NorthWest Biotherapeutics Inc (NWBO)

[hyperopia]

meirluc, the Leukopacks are the white blood cells from healthy donors, which would be used the same as the leukapheresis material from cancer patients in the Flaskworks system for the operational and performance qualifications of the flaskworks system, as well as the comparability study. New equipment, like the Flaskworks system, must be qualified before it can be used in a GMP facility. As a reminder:

During the equipment and facility qualification process, you should establish and provide documentary evidence of the following steps:

Design Qualification (DQ)
The intent of design qualification is to produce evidence that the equipment and the processes have been designed in accordance with the requirements of GMP, which include:
– Generation of user requirement specifications
– Verification that design meets relevant user requirement specifications.
– Supplier assessment /audits
– Challenge of the design by GMP review audits
– Product quality impact assessment
– Specifying validation documentation requirements from equipment suppliers
– Agreement with suppliers on the performance objectives
– Factory Acceptance Testing (FAT), Site Acceptance Testing (SAT) & commissioning procedures
– Defining construction and installation documentation to assist with Installation Qualification (IQ).
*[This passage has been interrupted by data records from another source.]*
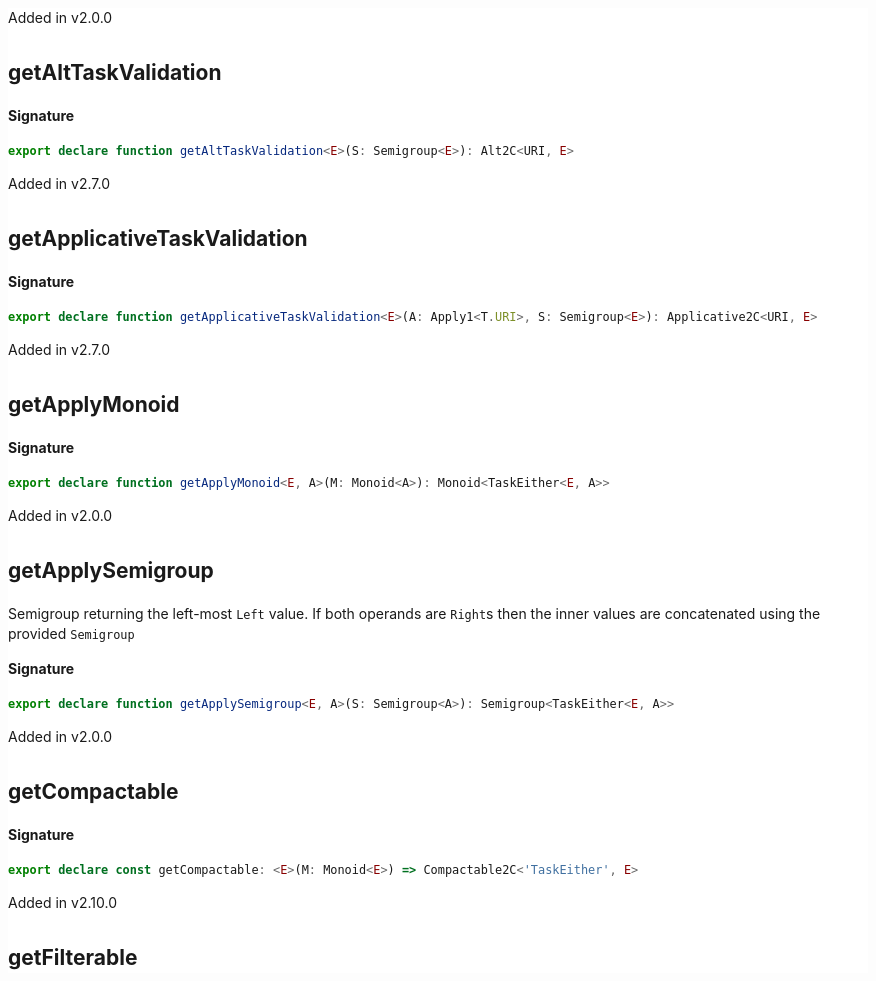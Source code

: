 Added in v2.0.0

## getAltTaskValidation

**Signature**

```ts
export declare function getAltTaskValidation<E>(S: Semigroup<E>): Alt2C<URI, E>
```

Added in v2.7.0

## getApplicativeTaskValidation

**Signature**

```ts
export declare function getApplicativeTaskValidation<E>(A: Apply1<T.URI>, S: Semigroup<E>): Applicative2C<URI, E>
```

Added in v2.7.0

## getApplyMonoid

**Signature**

```ts
export declare function getApplyMonoid<E, A>(M: Monoid<A>): Monoid<TaskEither<E, A>>
```

Added in v2.0.0

## getApplySemigroup

Semigroup returning the left-most `Left` value. If both operands are `Right`s then the inner values
are concatenated using the provided `Semigroup`

**Signature**

```ts
export declare function getApplySemigroup<E, A>(S: Semigroup<A>): Semigroup<TaskEither<E, A>>
```

Added in v2.0.0

## getCompactable

**Signature**

```ts
export declare const getCompactable: <E>(M: Monoid<E>) => Compactable2C<'TaskEither', E>
```

Added in v2.10.0

## getFilterable
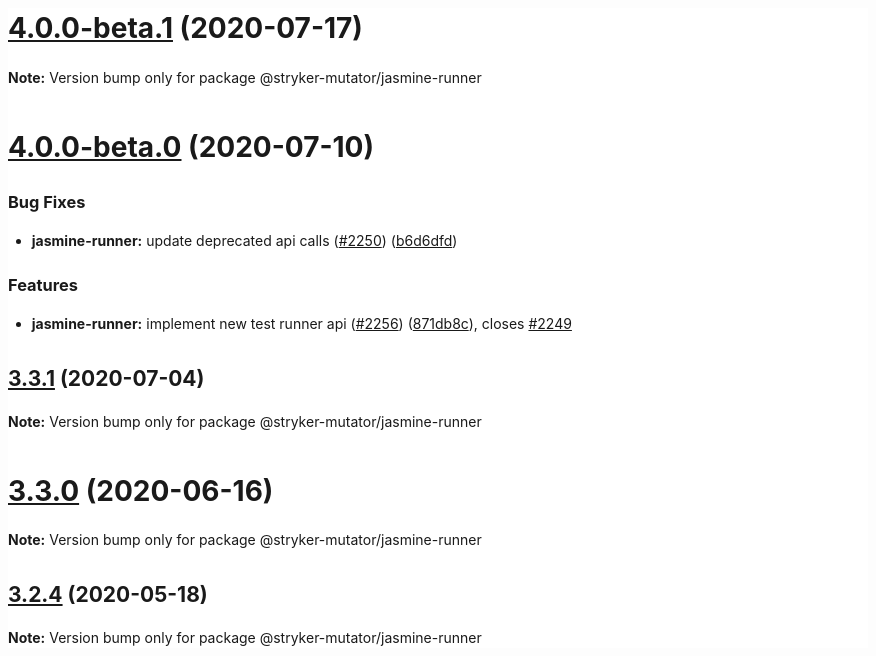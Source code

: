 



# [4.0.0-beta.1](https://github.com/stryker-mutator/stryker/compare/v4.0.0-beta.0...v4.0.0-beta.1) (2020-07-17)

**Note:** Version bump only for package @stryker-mutator/jasmine-runner





# [4.0.0-beta.0](https://github.com/stryker-mutator/stryker/compare/v3.3.1...v4.0.0-beta.0) (2020-07-10)


### Bug Fixes

* **jasmine-runner:** update deprecated api calls ([#2250](https://github.com/stryker-mutator/stryker/issues/2250)) ([b6d6dfd](https://github.com/stryker-mutator/stryker/commit/b6d6dfdabf8db748660b9818415864de27d55a7f))


### Features

* **jasmine-runner:** implement new test runner api ([#2256](https://github.com/stryker-mutator/stryker/issues/2256)) ([871db8c](https://github.com/stryker-mutator/stryker/commit/871db8c24c3389133d9b4476acd33b0ddd956a36)), closes [#2249](https://github.com/stryker-mutator/stryker/issues/2249)





## [3.3.1](https://github.com/stryker-mutator/stryker/compare/v3.3.0...v3.3.1) (2020-07-04)

**Note:** Version bump only for package @stryker-mutator/jasmine-runner





# [3.3.0](https://github.com/stryker-mutator/stryker/compare/v3.2.4...v3.3.0) (2020-06-16)

**Note:** Version bump only for package @stryker-mutator/jasmine-runner





## [3.2.4](https://github.com/stryker-mutator/stryker/compare/v3.2.3...v3.2.4) (2020-05-18)

**Note:** Version bump only for package @stryker-mutator/jasmine-runner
Installation Qualification (IQ)
The intent of installation qualification is to produce evidence that the equipment has been built and installed in compliance with their design specifications.
Installation qualification will provide you with documented evidence that the equipment or system has been developed, supplied, and installed in accordance with design drawings, the supplier’s recommendations, and In-house requirements.
Furthermore, installation qualification ensures that a record of the principal features of the equipment or system, as installed, is available and that it is supported by sufficient documentation to enable satisfactory operation, maintenance, and change control to be implemented.

Operational Qualification (OQ)
The intent of operational qualification is to produce evidence that the equipment operates in accordance with the design specifications.
The operational qualification will provide you with documented evidence that the equipment operates as intended throughout the specified design, operational, or approved acceptance range of the equipment, as applicable.
In cases where process steps are tested, a suitable placebo batch will be used to demonstrate equipment functionality.
All new equipment should be fully commissioned prior to commencing operational qualification to ensure that at a minimum the equipment is safe to operate. All mechanical assembly and pre-qualification checks have been completed, the equipment is fully functional and the documentation is complete.

Performance Qualification (PQ)
Performance qualification will provide you with documented evidence that the equipment can consistently achieve and maintain its performance specifications over a prolonged operating period at a defined operating point to produce a product of pre-determined quality.
The performance specification will reference process parameters, in-process, and product specifications.
Performance qualification requires three product batches to meet all acceptance criteria for in-process and product testing. For utility systems, performance qualification requires the utility medium to meet all specifications over a prolonged sampling period.
The performance qualification documentation should reference standard manufacturing procedures and batch records and describe the methodology of sampling and testing to be used.

If the Flaskworks system was qualified for investigational use, (which is not the same as commercial use) and approved by the MHRA for use in that manufacturing process, then Advent could use it for manufacturing DCVax for compassionate use at Sawston. Advent skipped that step, and went straight to developing Flaskworks for commercial use.

So your question is: “Where did all the money earned from 200 or many more patients end up?”

The money wasn’t accounted for on NW Bio’s quarterly report because it never existed, because the supposed “200 compassionate-use patients” never existed. It’s really not complicated. Only a handful of compassionate-use patients are treated each quarter, and the minimal revenue earned, does show up and is accounted for in NW Bio’s quarterly reports. If I remember correctly, it was approximately $2M in total, all of last year.